→ Problem:
In full and without change, repeat the records shown below.

** Opening Provided material block **

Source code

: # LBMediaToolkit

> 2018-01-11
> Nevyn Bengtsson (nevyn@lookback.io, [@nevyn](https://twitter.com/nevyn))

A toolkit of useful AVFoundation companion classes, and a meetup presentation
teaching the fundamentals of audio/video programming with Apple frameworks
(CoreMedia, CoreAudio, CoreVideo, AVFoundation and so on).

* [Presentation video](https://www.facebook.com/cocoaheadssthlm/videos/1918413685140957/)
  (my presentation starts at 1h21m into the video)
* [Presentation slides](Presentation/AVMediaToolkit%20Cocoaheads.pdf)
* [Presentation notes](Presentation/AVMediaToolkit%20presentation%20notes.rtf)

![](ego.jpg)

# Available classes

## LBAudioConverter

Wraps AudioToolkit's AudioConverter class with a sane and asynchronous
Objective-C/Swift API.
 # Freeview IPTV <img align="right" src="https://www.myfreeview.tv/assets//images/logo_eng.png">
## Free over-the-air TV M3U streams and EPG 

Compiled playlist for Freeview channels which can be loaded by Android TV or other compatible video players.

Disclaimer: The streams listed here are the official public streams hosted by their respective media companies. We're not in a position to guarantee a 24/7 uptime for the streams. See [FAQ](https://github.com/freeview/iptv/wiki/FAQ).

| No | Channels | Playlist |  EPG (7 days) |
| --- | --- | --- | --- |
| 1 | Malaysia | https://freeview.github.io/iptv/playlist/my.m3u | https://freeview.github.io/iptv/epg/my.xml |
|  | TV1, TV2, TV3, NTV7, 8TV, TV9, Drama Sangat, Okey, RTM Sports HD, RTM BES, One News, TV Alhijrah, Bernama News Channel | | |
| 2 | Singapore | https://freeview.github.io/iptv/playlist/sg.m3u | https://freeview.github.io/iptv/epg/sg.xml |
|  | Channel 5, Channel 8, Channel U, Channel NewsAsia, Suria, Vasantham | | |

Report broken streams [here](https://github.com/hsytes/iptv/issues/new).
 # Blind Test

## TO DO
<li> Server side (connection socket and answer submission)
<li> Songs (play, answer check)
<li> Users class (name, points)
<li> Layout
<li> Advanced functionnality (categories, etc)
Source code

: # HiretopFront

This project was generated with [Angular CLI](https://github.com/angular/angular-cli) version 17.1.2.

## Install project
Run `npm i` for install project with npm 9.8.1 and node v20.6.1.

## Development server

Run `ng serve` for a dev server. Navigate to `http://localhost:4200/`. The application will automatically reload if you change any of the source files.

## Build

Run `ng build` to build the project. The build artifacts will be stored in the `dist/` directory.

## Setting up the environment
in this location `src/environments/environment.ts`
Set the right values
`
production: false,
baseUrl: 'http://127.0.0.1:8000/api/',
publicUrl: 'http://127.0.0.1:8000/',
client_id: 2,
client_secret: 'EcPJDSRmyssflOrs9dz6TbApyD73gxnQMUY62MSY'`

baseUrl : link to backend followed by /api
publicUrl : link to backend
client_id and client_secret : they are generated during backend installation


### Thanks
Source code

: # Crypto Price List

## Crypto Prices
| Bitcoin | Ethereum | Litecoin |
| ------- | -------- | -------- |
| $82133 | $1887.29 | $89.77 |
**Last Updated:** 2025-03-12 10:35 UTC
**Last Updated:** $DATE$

** Closing Provided material block **

→ Completed exercise:
Source code

: # LBMediaToolkit

> 2018-01-11
> Nevyn Bengtsson (nevyn@lookback.io, [@nevyn](https://twitter.com/nevyn))

A toolkit of useful AVFoundation companion classes, and a meetup presentation
teaching the fundamentals of audio/video programming with Apple frameworks
(CoreMedia, CoreAudio, CoreVideo, AVFoundation and so on).

* [Presentation video](https://www.facebook.com/cocoaheadssthlm/videos/1918413685140957/)
  (my presentation starts at 1h21m into the video)
* [Presentation slides](Presentation/AVMediaToolkit%20Cocoaheads.pdf)
* [Presentation notes](Presentation/AVMediaToolkit%20presentation%20notes.rtf)

![](ego.jpg)

# Available classes

## LBAudioConverter

Wraps AudioToolkit's AudioConverter class with a sane and asynchronous
Objective-C/Swift API.
 # Freeview IPTV <img align="right" src="https://www.myfreeview.tv/assets//images/logo_eng.png">
## Free over-the-air TV M3U streams and EPG 

Compiled playlist for Freeview channels which can be loaded by Android TV or other compatible video players.

Disclaimer: The streams listed here are the official public streams hosted by their respective media companies. We're not in a position to guarantee a 24/7 uptime for the streams. See [FAQ](https://github.com/freeview/iptv/wiki/FAQ).

| No | Channels | Playlist |  EPG (7 days) |
| --- | --- | --- | --- |
| 1 | Malaysia | https://freeview.github.io/iptv/playlist/my.m3u | https://freeview.github.io/iptv/epg/my.xml |
|  | TV1, TV2, TV3, NTV7, 8TV, TV9, Drama Sangat, Okey, RTM Sports HD, RTM BES, One News, TV Alhijrah, Bernama News Channel | | |
| 2 | Singapore | https://freeview.github.io/iptv/playlist/sg.m3u | https://freeview.github.io/iptv/epg/sg.xml |
|  | Channel 5, Channel 8, Channel U, Channel NewsAsia, Suria, Vasantham | | |

Report broken streams [here](https://github.com/hsytes/iptv/issues/new).
 # Blind Test

## TO DO
<li> Server side (connection socket and answer submission)
<li> Songs (play, answer check)
<li> Users class (name, points)
<li> Layout
<li> Advanced functionnality (categories, etc)
Source code

: # HiretopFront

This project was generated with [Angular CLI](https://github.com/angular/angular-cli) version 17.1.2.

## Install project
Run `npm i` for install project with npm 9.8.1 and node v20.6.1.

## Development server

Run `ng serve` for a dev server. Navigate to `http://localhost:4200/`. The application will automatically reload if you change any of the source files.

## Build

Run `ng build` to build the project. The build artifacts will be stored in the `dist/` directory.

## Setting up the environment
in this location `src/environments/environment.ts`
Set the right values
`
production: false,
baseUrl: 'http://127.0.0.1:8000/api/',
publicUrl: 'http://127.0.0.1:8000/',
client_id: 2,
client_secret: 'EcPJDSRmyssflOrs9dz6TbApyD73gxnQMUY62MSY'`

baseUrl : link to backend followed by /api
publicUrl : link to backend
client_id and client_secret : they are generated during backend installation


### Thanks
Source code

: # Crypto Price List

## Crypto Prices
| Bitcoin | Ethereum | Litecoin |
| ------- | -------- | -------- |
| $82133 | $1887.29 | $89.77 |
**Last Updated:** 2025-03-12 10:35 UTC
**Last Updated:** $DATE$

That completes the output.